> **WHAT THE EXERCISE ASKS**:
In the entries below, work out how many lines include "independent", and write only that number.

> **EXERCISE INPUT**:
━━━━━━━━━━━━━━━━

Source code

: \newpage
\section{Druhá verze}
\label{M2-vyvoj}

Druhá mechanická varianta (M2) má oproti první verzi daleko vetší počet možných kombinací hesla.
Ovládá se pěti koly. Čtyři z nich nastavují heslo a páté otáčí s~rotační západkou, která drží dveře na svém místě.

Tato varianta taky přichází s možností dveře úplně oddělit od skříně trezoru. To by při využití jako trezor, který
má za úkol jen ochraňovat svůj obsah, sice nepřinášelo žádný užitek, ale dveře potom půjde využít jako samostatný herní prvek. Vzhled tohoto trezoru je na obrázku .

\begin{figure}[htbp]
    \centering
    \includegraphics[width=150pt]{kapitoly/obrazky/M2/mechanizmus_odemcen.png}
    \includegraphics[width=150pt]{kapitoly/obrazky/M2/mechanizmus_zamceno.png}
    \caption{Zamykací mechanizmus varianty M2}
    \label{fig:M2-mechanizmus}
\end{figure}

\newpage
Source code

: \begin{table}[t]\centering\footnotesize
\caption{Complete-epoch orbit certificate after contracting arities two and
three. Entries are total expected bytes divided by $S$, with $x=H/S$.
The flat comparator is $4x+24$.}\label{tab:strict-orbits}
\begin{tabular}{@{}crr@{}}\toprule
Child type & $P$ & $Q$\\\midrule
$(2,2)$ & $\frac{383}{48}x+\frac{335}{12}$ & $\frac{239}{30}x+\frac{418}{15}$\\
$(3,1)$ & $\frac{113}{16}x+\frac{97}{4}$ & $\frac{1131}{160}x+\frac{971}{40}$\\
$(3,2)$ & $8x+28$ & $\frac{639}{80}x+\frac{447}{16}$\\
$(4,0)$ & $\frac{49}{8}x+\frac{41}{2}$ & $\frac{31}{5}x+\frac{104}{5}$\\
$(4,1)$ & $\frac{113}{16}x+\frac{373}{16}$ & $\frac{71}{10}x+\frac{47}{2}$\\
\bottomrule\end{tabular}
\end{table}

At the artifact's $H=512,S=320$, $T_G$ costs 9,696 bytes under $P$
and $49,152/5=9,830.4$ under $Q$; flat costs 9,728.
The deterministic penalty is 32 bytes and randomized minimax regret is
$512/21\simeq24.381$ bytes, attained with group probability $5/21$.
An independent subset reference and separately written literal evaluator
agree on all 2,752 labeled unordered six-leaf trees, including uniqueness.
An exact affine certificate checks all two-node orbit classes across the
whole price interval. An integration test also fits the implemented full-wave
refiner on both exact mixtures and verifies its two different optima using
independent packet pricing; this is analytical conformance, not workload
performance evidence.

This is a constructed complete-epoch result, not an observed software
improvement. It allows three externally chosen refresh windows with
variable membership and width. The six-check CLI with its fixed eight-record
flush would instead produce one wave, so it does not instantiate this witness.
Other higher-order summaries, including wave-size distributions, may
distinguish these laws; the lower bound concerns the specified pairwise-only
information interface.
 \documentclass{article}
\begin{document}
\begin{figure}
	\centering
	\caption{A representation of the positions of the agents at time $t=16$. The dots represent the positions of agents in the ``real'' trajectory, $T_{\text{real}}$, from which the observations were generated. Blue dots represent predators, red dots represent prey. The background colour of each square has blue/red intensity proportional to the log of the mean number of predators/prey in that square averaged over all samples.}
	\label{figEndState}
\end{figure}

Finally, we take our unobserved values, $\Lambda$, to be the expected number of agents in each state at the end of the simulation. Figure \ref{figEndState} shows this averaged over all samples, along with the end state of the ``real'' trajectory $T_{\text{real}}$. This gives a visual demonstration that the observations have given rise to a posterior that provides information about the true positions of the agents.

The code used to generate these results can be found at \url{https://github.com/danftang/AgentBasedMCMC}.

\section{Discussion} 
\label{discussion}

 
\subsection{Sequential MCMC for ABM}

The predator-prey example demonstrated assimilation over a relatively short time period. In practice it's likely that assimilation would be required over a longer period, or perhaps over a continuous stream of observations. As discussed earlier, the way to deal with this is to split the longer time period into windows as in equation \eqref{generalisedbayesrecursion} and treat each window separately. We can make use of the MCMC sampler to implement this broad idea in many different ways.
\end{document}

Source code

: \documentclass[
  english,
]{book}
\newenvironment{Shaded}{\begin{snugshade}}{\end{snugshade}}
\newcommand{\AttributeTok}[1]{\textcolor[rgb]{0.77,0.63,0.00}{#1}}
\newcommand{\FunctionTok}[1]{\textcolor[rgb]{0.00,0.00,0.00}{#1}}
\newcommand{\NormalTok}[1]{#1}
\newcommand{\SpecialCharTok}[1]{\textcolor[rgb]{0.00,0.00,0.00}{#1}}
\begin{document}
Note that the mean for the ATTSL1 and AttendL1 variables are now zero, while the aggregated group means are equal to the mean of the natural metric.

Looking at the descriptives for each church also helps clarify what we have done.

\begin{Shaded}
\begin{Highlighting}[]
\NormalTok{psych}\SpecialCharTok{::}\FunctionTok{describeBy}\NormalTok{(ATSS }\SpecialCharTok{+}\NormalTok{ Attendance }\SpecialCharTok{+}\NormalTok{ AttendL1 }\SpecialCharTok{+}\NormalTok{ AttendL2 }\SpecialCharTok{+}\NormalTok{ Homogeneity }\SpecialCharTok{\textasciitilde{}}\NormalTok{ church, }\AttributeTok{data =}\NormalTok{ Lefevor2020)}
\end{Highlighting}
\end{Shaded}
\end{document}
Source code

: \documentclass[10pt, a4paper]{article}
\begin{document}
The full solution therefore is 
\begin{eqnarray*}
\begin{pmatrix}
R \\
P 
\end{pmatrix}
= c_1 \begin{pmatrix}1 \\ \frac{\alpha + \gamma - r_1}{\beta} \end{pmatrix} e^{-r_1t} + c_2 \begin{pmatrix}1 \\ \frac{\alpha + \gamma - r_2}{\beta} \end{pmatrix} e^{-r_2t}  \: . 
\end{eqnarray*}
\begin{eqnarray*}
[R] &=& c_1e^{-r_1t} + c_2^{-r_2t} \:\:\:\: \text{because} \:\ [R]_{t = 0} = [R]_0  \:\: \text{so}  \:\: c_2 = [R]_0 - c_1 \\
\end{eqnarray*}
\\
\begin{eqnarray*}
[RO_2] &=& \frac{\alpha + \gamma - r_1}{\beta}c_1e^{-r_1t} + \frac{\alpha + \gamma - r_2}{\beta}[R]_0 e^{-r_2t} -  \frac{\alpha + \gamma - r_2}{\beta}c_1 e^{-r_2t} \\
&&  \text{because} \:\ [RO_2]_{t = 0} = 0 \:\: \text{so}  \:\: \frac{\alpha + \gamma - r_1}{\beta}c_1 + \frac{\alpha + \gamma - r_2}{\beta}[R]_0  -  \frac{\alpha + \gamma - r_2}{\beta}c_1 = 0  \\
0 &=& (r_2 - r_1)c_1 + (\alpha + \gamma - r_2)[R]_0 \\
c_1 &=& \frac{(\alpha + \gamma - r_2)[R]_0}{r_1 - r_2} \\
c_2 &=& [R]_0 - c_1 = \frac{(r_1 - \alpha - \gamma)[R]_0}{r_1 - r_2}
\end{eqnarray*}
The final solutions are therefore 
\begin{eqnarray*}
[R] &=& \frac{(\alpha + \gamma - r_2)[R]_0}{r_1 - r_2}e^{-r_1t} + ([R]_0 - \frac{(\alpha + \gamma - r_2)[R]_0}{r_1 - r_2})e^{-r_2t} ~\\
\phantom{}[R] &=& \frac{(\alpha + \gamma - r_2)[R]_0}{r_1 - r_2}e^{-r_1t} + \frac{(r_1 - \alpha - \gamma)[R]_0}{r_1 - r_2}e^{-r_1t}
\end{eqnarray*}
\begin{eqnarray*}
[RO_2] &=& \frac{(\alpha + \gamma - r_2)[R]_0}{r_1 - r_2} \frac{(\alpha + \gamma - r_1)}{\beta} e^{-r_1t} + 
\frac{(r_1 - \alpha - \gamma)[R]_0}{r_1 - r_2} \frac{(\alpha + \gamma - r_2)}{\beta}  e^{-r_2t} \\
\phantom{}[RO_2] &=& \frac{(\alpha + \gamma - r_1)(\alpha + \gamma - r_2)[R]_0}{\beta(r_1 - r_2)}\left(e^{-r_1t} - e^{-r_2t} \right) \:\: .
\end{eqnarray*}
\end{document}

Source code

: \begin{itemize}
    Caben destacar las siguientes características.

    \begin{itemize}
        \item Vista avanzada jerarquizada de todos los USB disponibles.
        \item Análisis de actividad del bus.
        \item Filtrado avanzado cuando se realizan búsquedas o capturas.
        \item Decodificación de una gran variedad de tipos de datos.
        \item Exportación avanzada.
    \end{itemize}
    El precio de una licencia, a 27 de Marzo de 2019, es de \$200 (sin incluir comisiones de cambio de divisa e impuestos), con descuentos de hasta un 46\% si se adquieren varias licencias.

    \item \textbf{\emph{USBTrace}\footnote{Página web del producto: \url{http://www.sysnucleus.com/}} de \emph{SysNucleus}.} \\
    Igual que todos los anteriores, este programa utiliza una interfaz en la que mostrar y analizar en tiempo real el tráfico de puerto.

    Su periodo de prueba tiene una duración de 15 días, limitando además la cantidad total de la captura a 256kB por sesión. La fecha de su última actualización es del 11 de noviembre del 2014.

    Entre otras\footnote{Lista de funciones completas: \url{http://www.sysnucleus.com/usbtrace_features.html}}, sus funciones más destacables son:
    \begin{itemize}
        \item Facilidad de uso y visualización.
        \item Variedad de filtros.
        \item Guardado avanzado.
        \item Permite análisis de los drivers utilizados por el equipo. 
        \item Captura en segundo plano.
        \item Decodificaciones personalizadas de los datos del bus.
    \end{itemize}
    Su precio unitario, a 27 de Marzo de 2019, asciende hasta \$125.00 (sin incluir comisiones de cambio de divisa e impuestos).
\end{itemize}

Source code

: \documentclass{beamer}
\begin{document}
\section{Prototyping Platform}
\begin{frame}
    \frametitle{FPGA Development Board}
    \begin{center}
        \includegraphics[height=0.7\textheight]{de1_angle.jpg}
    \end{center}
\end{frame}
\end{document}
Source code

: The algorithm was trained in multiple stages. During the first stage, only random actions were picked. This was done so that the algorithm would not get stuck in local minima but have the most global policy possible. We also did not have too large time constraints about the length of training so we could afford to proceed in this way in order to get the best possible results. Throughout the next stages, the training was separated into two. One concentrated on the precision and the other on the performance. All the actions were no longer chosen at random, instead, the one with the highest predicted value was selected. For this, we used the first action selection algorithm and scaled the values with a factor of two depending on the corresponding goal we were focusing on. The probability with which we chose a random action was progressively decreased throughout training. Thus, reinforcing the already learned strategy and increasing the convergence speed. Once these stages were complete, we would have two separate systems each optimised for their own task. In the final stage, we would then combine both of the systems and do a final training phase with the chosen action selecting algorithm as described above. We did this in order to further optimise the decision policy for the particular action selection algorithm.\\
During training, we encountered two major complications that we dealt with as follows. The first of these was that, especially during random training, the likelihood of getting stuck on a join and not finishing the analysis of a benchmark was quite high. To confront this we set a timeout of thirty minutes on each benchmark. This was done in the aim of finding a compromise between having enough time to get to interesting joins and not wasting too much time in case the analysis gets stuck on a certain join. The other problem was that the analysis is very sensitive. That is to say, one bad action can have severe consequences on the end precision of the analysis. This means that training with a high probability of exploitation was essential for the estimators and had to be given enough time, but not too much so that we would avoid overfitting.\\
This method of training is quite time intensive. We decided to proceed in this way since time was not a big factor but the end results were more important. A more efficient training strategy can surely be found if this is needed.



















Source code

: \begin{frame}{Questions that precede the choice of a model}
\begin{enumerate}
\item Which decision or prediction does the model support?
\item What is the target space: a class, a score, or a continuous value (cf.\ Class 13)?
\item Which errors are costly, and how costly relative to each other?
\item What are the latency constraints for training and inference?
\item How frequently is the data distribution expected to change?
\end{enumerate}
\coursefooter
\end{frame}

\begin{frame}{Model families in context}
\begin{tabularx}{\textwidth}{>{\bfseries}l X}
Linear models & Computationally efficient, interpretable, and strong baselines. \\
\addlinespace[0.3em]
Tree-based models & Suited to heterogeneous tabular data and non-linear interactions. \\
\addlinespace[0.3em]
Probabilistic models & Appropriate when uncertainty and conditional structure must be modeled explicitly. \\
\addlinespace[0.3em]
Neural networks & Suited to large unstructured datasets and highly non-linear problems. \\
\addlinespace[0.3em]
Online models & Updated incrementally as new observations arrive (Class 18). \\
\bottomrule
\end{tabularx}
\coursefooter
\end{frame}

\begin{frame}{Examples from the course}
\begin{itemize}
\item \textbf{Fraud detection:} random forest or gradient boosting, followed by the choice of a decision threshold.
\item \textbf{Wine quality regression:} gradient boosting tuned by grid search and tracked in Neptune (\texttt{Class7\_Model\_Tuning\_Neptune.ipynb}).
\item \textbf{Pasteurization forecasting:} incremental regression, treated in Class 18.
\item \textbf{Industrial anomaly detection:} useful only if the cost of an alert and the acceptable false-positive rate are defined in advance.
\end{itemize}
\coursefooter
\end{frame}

━━━━━━━━━━━━━━━━

> **EXERCISE RESPONSE**:
2